How 2 bytes can produce negative number, mind blowing?

Question

I am trying to use LoRAWAN and sending tempurature values as less bytes. I found that way and tested it works fine it can send negative and positive numbers as 2 bytes instead of "float" as 4 bytes or "double" as 8 bytes but still I can not understood how this code produce int celciusInt = (bytes[0] & 0x80 ? 0xFFFF0000 : 0) | bytes[0] << 8 | bytes[1]; negative numbers. as a result it makes 4 bytes for nagetive numbers but ttn network still see this as 2 bytes and mind blowing

TEST code:

byte bytes[2];
int derece = -3556;
void setup() {
  // put your setup code here, to run once:
  Serial.begin(115200);
  delay(3000);
}
void loop() {
  // put your main code here, to run repeatedly:
bytes[0] = derece >> 8;
  bytes[1] = derece & 0xFF;
int celciusInt = (bytes[0] & 0x80 ? 0xFFFF0000 : 0) | bytes[0] << 8 | bytes[1];
Serial.println(celciusInt);
delay(3000);
}

OUTPUT:

-3556

As a result -3556 number is returning 0xFFFFF0E4 value and how this make negative numbers still I did not understant. So many times I read chatgpt or etc. but still not understood.

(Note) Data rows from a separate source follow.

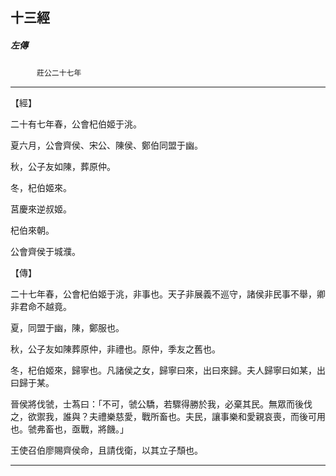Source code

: 

## 十三經

##### 左傳
　　　`莊公二十七年`

* * *

【經】

二十有七年春，公會杞伯姬于洮。

夏六月，公會齊侯、宋公、陳侯、鄭伯同盟于幽。

秋，公子友如陳，葬原仲。

冬，杞伯姬來。

莒慶來逆叔姬。

杞伯來朝。

公會齊侯于城濮。

【傳】

二十七年春，公會杞伯姬于洮，非事也。天子非展義不巡守，諸侯非民事不舉，卿非君命不越竟。

夏，同盟于幽，陳，鄭服也。

秋，公子友如陳葬原仲，非禮也。原仲，季友之舊也。

冬，杞伯姬來，歸寧也。凡諸侯之女，歸寧曰來，出曰來歸。夫人歸寧曰如某，出曰歸于某。

晉侯將伐虢，士蒍曰：「不可，虢公驕，若驟得勝於我，必棄其民。無眾而後伐之，欲禦我，誰與？夫禮樂慈愛，戰所畜也。夫民，讓事樂和愛親哀喪，而後可用也。虢弗畜也，亟戰，將饑。」

王使召伯廖賜齊侯命，且請伐衛，以其立子頹也。

* * *


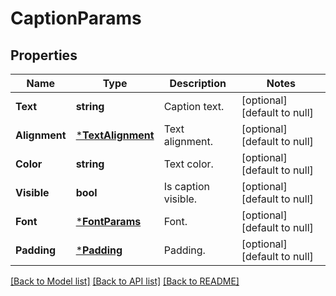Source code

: # CaptionParams

## Properties

Name | Type | Description | Notes
------------ | ------------- | ------------- | -------------
**Text** | **string** | Caption text. | [optional] [default to null]
**Alignment** | [***TextAlignment**](TextAlignment.md) | Text alignment. | [optional] [default to null]
**Color** | **string** | Text color. | [optional] [default to null]
**Visible** | **bool** | Is caption visible. | [optional] [default to null]
**Font** | [***FontParams**](FontParams.md) | Font. | [optional] [default to null]
**Padding** | [***Padding**](Padding.md) | Padding. | [optional] [default to null]

[[Back to Model list]](../README.md#documentation-for-models) [[Back to API list]](../README.md#documentation-for-api-endpoints) [[Back to README]](../README.md)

Can you explain it to me like you would to a 5-year-old?

Answer 1

I won't explain it like you are 5-years old because it would take to much effort, you are a grown up, and you are capable of reading articles yourself. So start by putting aside ChatGPT, and instead read the Wikipedia article Two's complement. I mean, read carefully, taking all the time you need to reach a complete understanding.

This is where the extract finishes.